***** Data *****
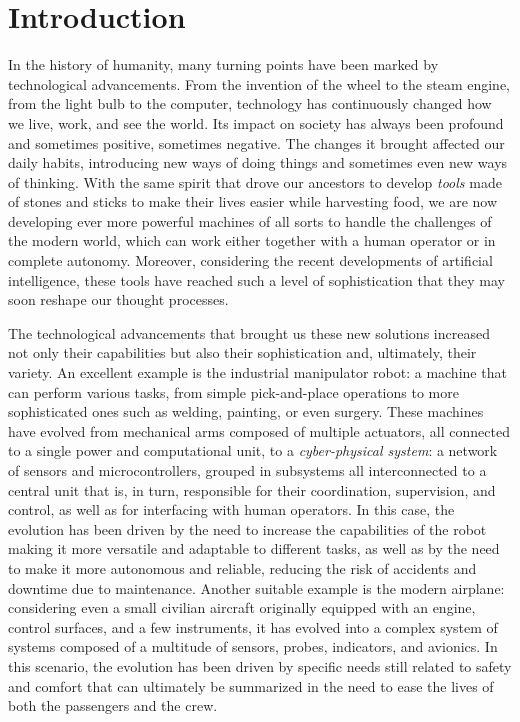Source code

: \chapter{Introduction}
\label{ch:intro}
\vspace{-1.3cm}

In the history of humanity, many turning points have been marked by technological advancements. From the invention of the wheel to the steam engine, from the light bulb to the computer, technology has continuously changed how we live, work, and see the world. Its impact on society has always been profound and sometimes positive, sometimes negative. The changes it brought affected our daily habits, introducing new ways of doing things and sometimes even new ways of thinking. With the same spirit that drove our ancestors to develop \emph{tools} made of stones and sticks to make their lives easier while harvesting food, we are now developing ever more powerful machines of all sorts to handle the challenges of the modern world, which can work either together with a human operator or in complete autonomy. Moreover, considering the recent developments of artificial intelligence, these tools have reached such a level of sophistication that they may soon reshape our thought processes.

The technological advancements that brought us these new solutions increased not only their capabilities but also their sophistication and, ultimately, their variety. An excellent example is the industrial manipulator robot: a machine that can perform various tasks, from simple pick-and-place operations to more sophisticated ones such as welding, painting, or even surgery. These machines have evolved from mechanical arms composed of multiple actuators, all connected to a single power and computational unit, to a \emph{cyber-physical system}: a network of sensors and microcontrollers, grouped in subsystems all interconnected to a central unit that is, in turn, responsible for their coordination, supervision, and control, as well as for interfacing with human operators. In this case, the evolution has been driven by the need to increase the capabilities of the robot making it more versatile and adaptable to different tasks, as well as by the need to make it more autonomous and reliable, reducing the risk of accidents and downtime due to maintenance. Another suitable example is the modern airplane: considering even a small civilian aircraft originally equipped with an engine, control surfaces, and a few instruments, it has evolved into a complex system of systems composed of a multitude of sensors, probes, indicators, and avionics. In this scenario, the evolution has been driven by specific needs still related to safety and comfort that can ultimately be summarized in the need to ease the lives of both the passengers and the crew.

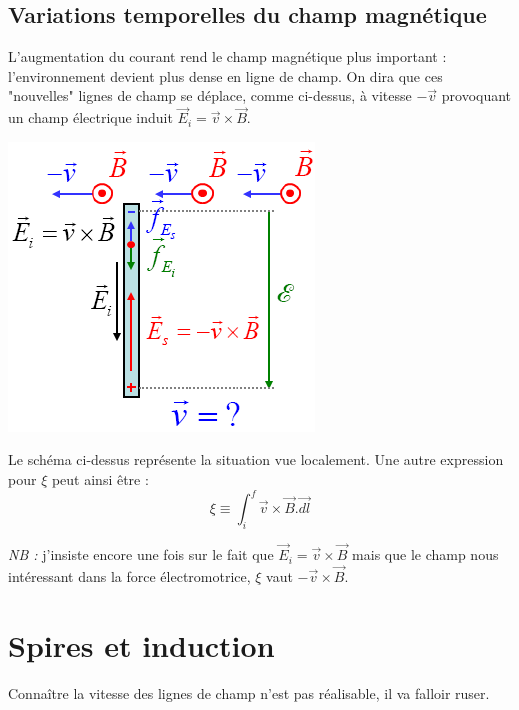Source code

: \documentclass	[11pt, a4paper, openany]{book}
\begin{document}
\subsection{Variations temporelles du champ magnétique}
L'augmentation du courant rend le champ magnétique plus important : l'environnement devient plus dense en ligne de champ. On dira que ces "nouvelles" lignes de champ se déplace, comme ci-dessus, à vitesse $-\vec{v}$ provoquant un champ électrique induit $\vec{E}_i = \vec{v} \times \vec{B}$.
\begin{center}
\includegraphics[scale=0.45]{em/image7.png}\\
\end{center}
Le schéma ci-dessus représente la situation vue localement. Une autre expression pour $\xi$ peut ainsi être :
\begin{equation}
\xi \equiv \int_i^f \vec{v} \times \vec{B}.\vec{dl}
\end{equation}


\textit{NB :} j'insiste encore une fois sur le fait que $\vec{E}_i = \vec{v} \times \vec{B}$ mais que le champ nous intéressant dans la force électromotrice, $\xi$ vaut $-\vec{v} \times \vec{B}$.


\section{Spires et induction}
Connaître la vitesse des lignes de champ n'est pas réalisable, il va falloir ruser.
\end{document}
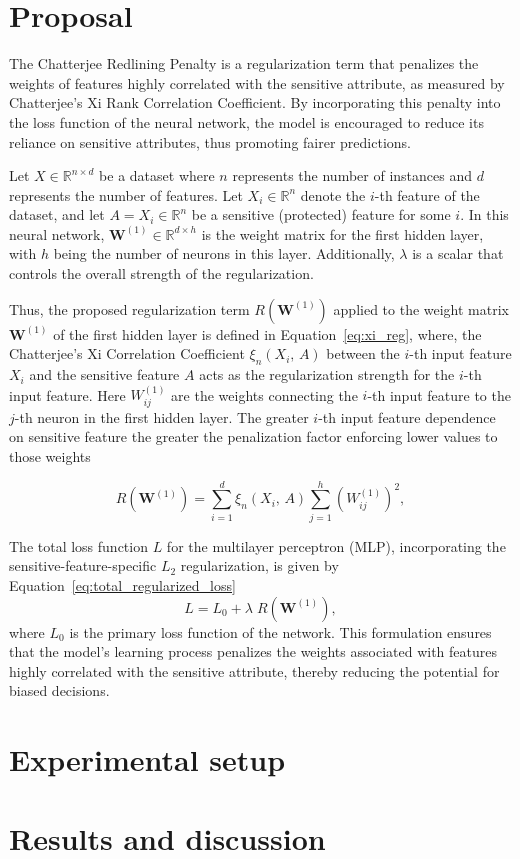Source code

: \section{Proposal}

The Chatterjee Redlining Penalty is a regularization term that penalizes the weights of features highly correlated with the sensitive attribute, as measured by Chatterjee's Xi Rank Correlation Coefficient. By incorporating this penalty into the loss function of the neural network, the model is encouraged to reduce its reliance on sensitive attributes, thus promoting fairer predictions.

Let $X \in \mathbb{R}^{n \times d}$ be a dataset where $n$ represents the number of instances and $d$ represents the number of features. Let $X_i \in \mathbb{R}^n$ denote the $i$-th feature of the dataset, and let $A = X_i \in \mathbb{R}^n$ be a sensitive (protected) feature for some $i$. In this neural network, $\mathbf{W}^{(1)} \in \mathbb{R}^{d \times h}$ is the weight matrix for the first hidden layer, with $h$ being the number of neurons in this layer. Additionally, $\lambda$ is a scalar that controls the overall strength of the regularization.

Thus, the proposed regularization term $R(\mathbf{W}^{(1)})$ applied to the weight matrix $\mathbf{W}^{(1)}$ of the first hidden layer is defined in Equation~\ref{eq:xi_reg}, where, the Chatterjee's Xi Correlation Coefficient $\xi_n(X_i,\,A)$ between the $i$-th input feature $X_i$ and the sensitive feature $A$ acts as the regularization strength for the $i$-th input feature. Here $W^{(1)}_{ij}$ are the weights connecting the $i$-th input feature to the $j$-th neuron in the first hidden layer. The greater $i$-th input feature dependence on sensitive feature the greater the penalization factor enforcing lower values to those weights

\begin{equation}\label{eq:xi_reg}
R(\mathbf{W}^{(1)}) = \sum_{i=1}^d \xi_n(X_i,\,A) \sum_{j=1}^h (W^{(1)}_{ij})^2,
\end{equation}


The total loss function $L$ for the multilayer perceptron (MLP), incorporating the sensitive-feature-specific $L_2$ regularization, is given by Equation~\ref{eq:total_regularized_loss}
\begin{equation}\label{eq:total_regularized_loss}
L = L_0 + \lambda \; R(\mathbf{W}^{(1)}),
\end{equation}
where $L_0$ is the primary loss function of the network. This formulation ensures that the model's learning process penalizes the weights associated with features highly correlated with the sensitive attribute, thereby reducing the potential for biased decisions.


\section{Experimental setup}

\section{Results and discussion}
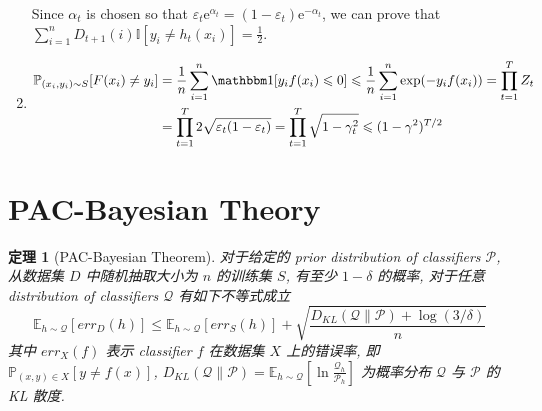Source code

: \documentclass[8pt]{article}
\theoremstyle{compact}
\newtheorem{theorem}{定理}[section]
\def\le{\leqslant}
\def\e{\mathrm{e}}
\begin{document}
\begin{enumerate}
	Since $\alpha_t$ is chosen so that $\varepsilon_t \e^{\alpha_t} = (1 - \varepsilon_t)\e^{-\alpha_t}$, we can prove that $\sum\limits_{i=1}^{n}D_{t+1}(i)\mathbb I[y_i \neq h_t(x_i)] = \frac12$.

	\item \begin{align*}
		\begin{split}
			\mathbb P_{(x_i, y_i)\sim S}[F(x_i) \neq y_i] &= \frac1n \sum_{i=1}^n \mathbbm 1[y_if(x_i) \le 0] \le \frac1n \sum_{i=1}^{n} \exp(-y_if(x_i)) = \prod_{t=1}^T Z_t \\
			&= \prod_{t=1}^T 2\sqrt{\varepsilon_t(1 - \varepsilon_t)} 
			= \prod_{t=1}^T \sqrt{1 - \gamma_t^2} 
			\le (1 - \gamma^2)^{T/2}
		\end{split}
	\end{align*}
\end{enumerate}



\newpage
\section{PAC-Bayesian Theory}
\begin{theorem}[PAC-Bayesian Theorem]
	对于给定的 prior distribution of classifiers $\mathcal P$, 从数据集 $D$ 中随机抽取大小为 $n$ 的训练集 $S$, 有至少 $1 - \delta$ 的概率, 对于任意 distribution of classifiers $\mathcal Q$ 有如下不等式成立
	$$\mathbb E_{h \sim \mathcal Q}[err_D(h)] \le \mathbb E_{h \sim \mathcal Q}[err_S(h)] + \sqrt{\frac{D_{KL}(\mathcal Q \| \mathcal P) + \log(3 / \delta)}{n}}$$
	其中 $err_{X}(f)$ 表示 classifier $f$ 在数据集 $X$ 上的错误率, 即 $\mathbb P_{(x, y) \in X}[y \neq f(x)]$, $D_{KL}(\mathcal Q \| \mathcal P) = \mathbb E_{h \sim \mathcal Q}\left[\ln \frac{\mathcal Q_h}{\mathcal P_h}\right]$ 为概率分布 $\mathcal Q$ 与 $\mathcal P$ 的 KL 散度.
	\label{PAC-Bayesian}
\end{theorem}
\end{document}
*****
● **Task objective**
In your copy, repeat each record exactly and include no pictures.

● **The answer**
Source code

: \chapter{Introduction}
\label{ch:intro}
\vspace{-1.3cm}

In the history of humanity, many turning points have been marked by technological advancements. From the invention of the wheel to the steam engine, from the light bulb to the computer, technology has continuously changed how we live, work, and see the world. Its impact on society has always been profound and sometimes positive, sometimes negative. The changes it brought affected our daily habits, introducing new ways of doing things and sometimes even new ways of thinking. With the same spirit that drove our ancestors to develop \emph{tools} made of stones and sticks to make their lives easier while harvesting food, we are now developing ever more powerful machines of all sorts to handle the challenges of the modern world, which can work either together with a human operator or in complete autonomy. Moreover, considering the recent developments of artificial intelligence, these tools have reached such a level of sophistication that they may soon reshape our thought processes.

The technological advancements that brought us these new solutions increased not only their capabilities but also their sophistication and, ultimately, their variety. An excellent example is the industrial manipulator robot: a machine that can perform various tasks, from simple pick-and-place operations to more sophisticated ones such as welding, painting, or even surgery. These machines have evolved from mechanical arms composed of multiple actuators, all connected to a single power and computational unit, to a \emph{cyber-physical system}: a network of sensors and microcontrollers, grouped in subsystems all interconnected to a central unit that is, in turn, responsible for their coordination, supervision, and control, as well as for interfacing with human operators. In this case, the evolution has been driven by the need to increase the capabilities of the robot making it more versatile and adaptable to different tasks, as well as by the need to make it more autonomous and reliable, reducing the risk of accidents and downtime due to maintenance. Another suitable example is the modern airplane: considering even a small civilian aircraft originally equipped with an engine, control surfaces, and a few instruments, it has evolved into a complex system of systems composed of a multitude of sensors, probes, indicators, and avionics. In this scenario, the evolution has been driven by specific needs still related to safety and comfort that can ultimately be summarized in the need to ease the lives of both the passengers and the crew.

Source code

: \documentclass	[11pt, a4paper, openany]{book}
\begin{document}
\subsection{Variations temporelles du champ magnétique}
L'augmentation du courant rend le champ magnétique plus important : l'environnement devient plus dense en ligne de champ. On dira que ces "nouvelles" lignes de champ se déplace, comme ci-dessus, à vitesse $-\vec{v}$ provoquant un champ électrique induit $\vec{E}_i = \vec{v} \times \vec{B}$.
\begin{center}
\includegraphics[scale=0.45]{em/image7.png}\\
\end{center}
Le schéma ci-dessus représente la situation vue localement. Une autre expression pour $\xi$ peut ainsi être :
\begin{equation}
\xi \equiv \int_i^f \vec{v} \times \vec{B}.\vec{dl}
\end{equation}


\textit{NB :} j'insiste encore une fois sur le fait que $\vec{E}_i = \vec{v} \times \vec{B}$ mais que le champ nous intéressant dans la force électromotrice, $\xi$ vaut $-\vec{v} \times \vec{B}$.


\section{Spires et induction}
Connaître la vitesse des lignes de champ n'est pas réalisable, il va falloir ruser.
\end{document}
Source code

: \section{Proposal}

The Chatterjee Redlining Penalty is a regularization term that penalizes the weights of features highly correlated with the sensitive attribute, as measured by Chatterjee's Xi Rank Correlation Coefficient. By incorporating this penalty into the loss function of the neural network, the model is encouraged to reduce its reliance on sensitive attributes, thus promoting fairer predictions.

Let $X \in \mathbb{R}^{n \times d}$ be a dataset where $n$ represents the number of instances and $d$ represents the number of features. Let $X_i \in \mathbb{R}^n$ denote the $i$-th feature of the dataset, and let $A = X_i \in \mathbb{R}^n$ be a sensitive (protected) feature for some $i$. In this neural network, $\mathbf{W}^{(1)} \in \mathbb{R}^{d \times h}$ is the weight matrix for the first hidden layer, with $h$ being the number of neurons in this layer. Additionally, $\lambda$ is a scalar that controls the overall strength of the regularization.

Thus, the proposed regularization term $R(\mathbf{W}^{(1)})$ applied to the weight matrix $\mathbf{W}^{(1)}$ of the first hidden layer is defined in Equation~\ref{eq:xi_reg}, where, the Chatterjee's Xi Correlation Coefficient $\xi_n(X_i,\,A)$ between the $i$-th input feature $X_i$ and the sensitive feature $A$ acts as the regularization strength for the $i$-th input feature. Here $W^{(1)}_{ij}$ are the weights connecting the $i$-th input feature to the $j$-th neuron in the first hidden layer. The greater $i$-th input feature dependence on sensitive feature the greater the penalization factor enforcing lower values to those weights

\begin{equation}\label{eq:xi_reg}
R(\mathbf{W}^{(1)}) = \sum_{i=1}^d \xi_n(X_i,\,A) \sum_{j=1}^h (W^{(1)}_{ij})^2,
\end{equation}


The total loss function $L$ for the multilayer perceptron (MLP), incorporating the sensitive-feature-specific $L_2$ regularization, is given by Equation~\ref{eq:total_regularized_loss}
\begin{equation}\label{eq:total_regularized_loss}
L = L_0 + \lambda \; R(\mathbf{W}^{(1)}),
\end{equation}
where $L_0$ is the primary loss function of the network. This formulation ensures that the model's learning process penalizes the weights associated with features highly correlated with the sensitive attribute, thereby reducing the potential for biased decisions.


\section{Experimental setup}

\section{Results and discussion}
Source code

: \documentclass[8pt]{article}
\theoremstyle{compact}
\newtheorem{theorem}{定理}[section]
\def\le{\leqslant}
\def\e{\mathrm{e}}
\begin{document}
\begin{enumerate}
	Since $\alpha_t$ is chosen so that $\varepsilon_t \e^{\alpha_t} = (1 - \varepsilon_t)\e^{-\alpha_t}$, we can prove that $\sum\limits_{i=1}^{n}D_{t+1}(i)\mathbb I[y_i \neq h_t(x_i)] = \frac12$.

	\item \begin{align*}
		\begin{split}
			\mathbb P_{(x_i, y_i)\sim S}[F(x_i) \neq y_i] &= \frac1n \sum_{i=1}^n \mathbbm 1[y_if(x_i) \le 0] \le \frac1n \sum_{i=1}^{n} \exp(-y_if(x_i)) = \prod_{t=1}^T Z_t \\
			&= \prod_{t=1}^T 2\sqrt{\varepsilon_t(1 - \varepsilon_t)} 
			= \prod_{t=1}^T \sqrt{1 - \gamma_t^2} 
			\le (1 - \gamma^2)^{T/2}
		\end{split}
	\end{align*}
\end{enumerate}



\newpage
\section{PAC-Bayesian Theory}
\begin{theorem}[PAC-Bayesian Theorem]
	对于给定的 prior distribution of classifiers $\mathcal P$, 从数据集 $D$ 中随机抽取大小为 $n$ 的训练集 $S$, 有至少 $1 - \delta$ 的概率, 对于任意 distribution of classifiers $\mathcal Q$ 有如下不等式成立
	$$\mathbb E_{h \sim \mathcal Q}[err_D(h)] \le \mathbb E_{h \sim \mathcal Q}[err_S(h)] + \sqrt{\frac{D_{KL}(\mathcal Q \| \mathcal P) + \log(3 / \delta)}{n}}$$
	其中 $err_{X}(f)$ 表示 classifier $f$ 在数据集 $X$ 上的错误率, 即 $\mathbb P_{(x, y) \in X}[y \neq f(x)]$, $D_{KL}(\mathcal Q \| \mathcal P) = \mathbb E_{h \sim \mathcal Q}\left[\ln \frac{\mathcal Q_h}{\mathcal P_h}\right]$ 为概率分布 $\mathcal Q$ 与 $\mathcal P$ 的 KL 散度.
	\label{PAC-Bayesian}
\end{theorem}
\end{document}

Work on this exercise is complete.